フジサンケイビジネスアイが米ブルームバーグの協力を得て世界の金融経済情報を掲載する「グローバルファイナンス面」を開始して5周年を迎えたのを記念して4日、安倍晋三首相のブレーンで内閣官房参与の浜田宏一・エール大学名誉教授による「アベノミクスと日本経済再生」と題したセミナーが都内で開かれた。首相が10月1日か2日に行う来年4月に消費税率を予定通り8%に引き上げるかの最終判断について、「消費税率を引き上げても景気が減速して歳入面ではマイナスになる」と述べ、増税実施の1年延期か税率を来年から毎年1%ずつ引き上げる案を改めて主張した。

 予定通りの実施に慎重な理由として、4~6月期の実質国内総生産(GDP)で、設備投資が前期比0.1%減となったことを挙げ「企業が過剰設備を抱える中で投資は増えておらず、増税時期を延期することが日本経済にとって必要」と述べた。

 ただ消費税増税そのものには反対ではなく、「上げないで済ますのは難しい」と指摘。国際的な法人税率の引き下げ競争が広がる中、将来的に法人税など他の税収が頭打ちとなることが予想されるためで「(将来は)もっと消費税に頼らないといけない」との見解を示した。

 一方、浜田氏らの助言を受け入れる形で進められる経済政策「アベノミクス」については「国内景気に着実に機能した」と強調。特に第1の矢の「大胆な金融緩和」は日銀が4月に打ち出した市場に供給するお金を2年で2倍に増やし、物価上昇率2%を目指す「量的・質的金融緩和」の効果で円高是正と株高が進行。この結果、株高による資産効果や、耐久消費財などを購入する好循環も生まれており「第1の矢は予想以上に(うまく)働いた」と説明。「米国でもアベノミクスに対して疑念を呈する人はほとんどいない」と胸を張った。

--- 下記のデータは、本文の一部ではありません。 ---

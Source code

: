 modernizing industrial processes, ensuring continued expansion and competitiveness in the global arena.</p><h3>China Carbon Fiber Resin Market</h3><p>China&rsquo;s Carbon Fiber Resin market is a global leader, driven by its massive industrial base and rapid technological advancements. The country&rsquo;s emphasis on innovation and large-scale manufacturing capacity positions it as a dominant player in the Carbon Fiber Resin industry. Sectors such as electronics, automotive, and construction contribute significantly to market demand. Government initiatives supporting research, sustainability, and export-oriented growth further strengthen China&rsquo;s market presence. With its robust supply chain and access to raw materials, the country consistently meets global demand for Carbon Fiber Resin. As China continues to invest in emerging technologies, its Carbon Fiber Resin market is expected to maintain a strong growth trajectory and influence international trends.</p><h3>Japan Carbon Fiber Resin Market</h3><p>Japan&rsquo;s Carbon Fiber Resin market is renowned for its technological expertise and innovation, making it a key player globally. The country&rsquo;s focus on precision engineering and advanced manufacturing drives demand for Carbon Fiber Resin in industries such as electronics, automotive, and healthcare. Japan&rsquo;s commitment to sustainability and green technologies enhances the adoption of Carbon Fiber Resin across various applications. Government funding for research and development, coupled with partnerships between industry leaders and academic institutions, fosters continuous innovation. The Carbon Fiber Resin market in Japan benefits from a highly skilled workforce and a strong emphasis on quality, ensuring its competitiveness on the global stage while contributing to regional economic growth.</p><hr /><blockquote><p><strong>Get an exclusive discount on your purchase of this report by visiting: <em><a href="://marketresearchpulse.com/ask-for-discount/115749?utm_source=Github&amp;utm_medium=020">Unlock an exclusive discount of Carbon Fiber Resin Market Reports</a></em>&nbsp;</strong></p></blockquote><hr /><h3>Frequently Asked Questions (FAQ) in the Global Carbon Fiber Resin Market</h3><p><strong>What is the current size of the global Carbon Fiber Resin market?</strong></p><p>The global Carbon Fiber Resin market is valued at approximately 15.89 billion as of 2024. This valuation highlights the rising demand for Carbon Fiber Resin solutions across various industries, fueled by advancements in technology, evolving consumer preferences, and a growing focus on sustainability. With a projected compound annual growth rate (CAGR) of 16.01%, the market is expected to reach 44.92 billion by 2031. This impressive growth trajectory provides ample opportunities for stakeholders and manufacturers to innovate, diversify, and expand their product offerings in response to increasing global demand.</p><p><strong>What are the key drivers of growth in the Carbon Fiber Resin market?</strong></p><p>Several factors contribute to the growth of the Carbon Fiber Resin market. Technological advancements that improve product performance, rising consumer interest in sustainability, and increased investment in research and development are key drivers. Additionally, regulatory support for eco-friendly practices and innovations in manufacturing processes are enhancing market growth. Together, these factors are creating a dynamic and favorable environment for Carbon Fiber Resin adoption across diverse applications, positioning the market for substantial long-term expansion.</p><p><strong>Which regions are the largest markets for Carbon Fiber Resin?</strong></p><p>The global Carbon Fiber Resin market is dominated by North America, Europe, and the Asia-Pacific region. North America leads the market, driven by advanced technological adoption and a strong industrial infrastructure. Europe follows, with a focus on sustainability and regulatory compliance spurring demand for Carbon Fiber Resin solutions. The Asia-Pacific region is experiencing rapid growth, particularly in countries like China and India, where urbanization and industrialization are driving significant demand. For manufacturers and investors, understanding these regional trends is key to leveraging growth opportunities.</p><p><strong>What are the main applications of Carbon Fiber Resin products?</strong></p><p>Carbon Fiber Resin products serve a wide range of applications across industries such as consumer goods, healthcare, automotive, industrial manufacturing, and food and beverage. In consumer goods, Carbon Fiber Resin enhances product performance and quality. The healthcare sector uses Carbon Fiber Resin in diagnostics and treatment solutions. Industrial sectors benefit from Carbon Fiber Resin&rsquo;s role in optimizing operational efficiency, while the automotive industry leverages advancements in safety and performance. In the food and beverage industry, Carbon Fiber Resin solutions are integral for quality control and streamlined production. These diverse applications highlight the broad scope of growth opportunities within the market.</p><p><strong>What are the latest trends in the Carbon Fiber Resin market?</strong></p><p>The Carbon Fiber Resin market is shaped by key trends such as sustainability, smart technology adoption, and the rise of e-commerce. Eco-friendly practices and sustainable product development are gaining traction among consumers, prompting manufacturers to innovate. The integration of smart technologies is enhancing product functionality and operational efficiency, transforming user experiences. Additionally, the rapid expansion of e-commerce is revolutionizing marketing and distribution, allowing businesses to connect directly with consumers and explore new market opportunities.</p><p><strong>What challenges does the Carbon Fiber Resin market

 第2の矢の「機動的な財政出動」については、2012年度補正予算で計上した緊急経済対策の効果で公共投資の伸長率が高まるなど「(効果が)強く出始めている」と述べた。

 金融緩和と財政出動の効果で4~6月期の実質GDPは年率換算で前期比2.6%増と3四半期連続でプラス成長を記録。経済が持ち直しの動きを強める中で、浜田氏は「第3の矢も非常に重要になる」と強調。安倍首相は6月の「成長戦略」で、規制緩和や企業の設備投資を活性化する投資減税などを進める方針を打ち出した。浜田氏は成長戦略の柱として将来の労働の担い手として移民受け入れなどの規制緩和を求めた。ただ政府主導の産業政策は難しいとして「政府が成長戦略でできることは少ない」と指摘。「政府は炭素税など公共財、環境問題などに取り組むべきだ」と主張した。

転載終わり

浜田宏一教授は、個人的にも尊敬していた方です。

しかしながら、「消費税増税は歳入にマイナス」と言っておきながら、毎年1%ずつの引き上げには賛成していることがどうしても理解に苦しみます。たとえ、1%ポイント分の増税でも景気の悪化と歳入のマイナスを招く可能性があるからです。また、この提案は静岡県立大学の本田悦朗教授も主張していますが、産業界からは評判が悪く、難航は必至です。

いずれにしても、有識者会議では、消費税増税にGOサインが出されたようなものであり、安倍総理の決断が最後のよりどころとなります。政治家や官僚、マスコミの方には、増税に頼らない財政再建と社会保障の充実は可能だということをもっと研究をして欲しいものです。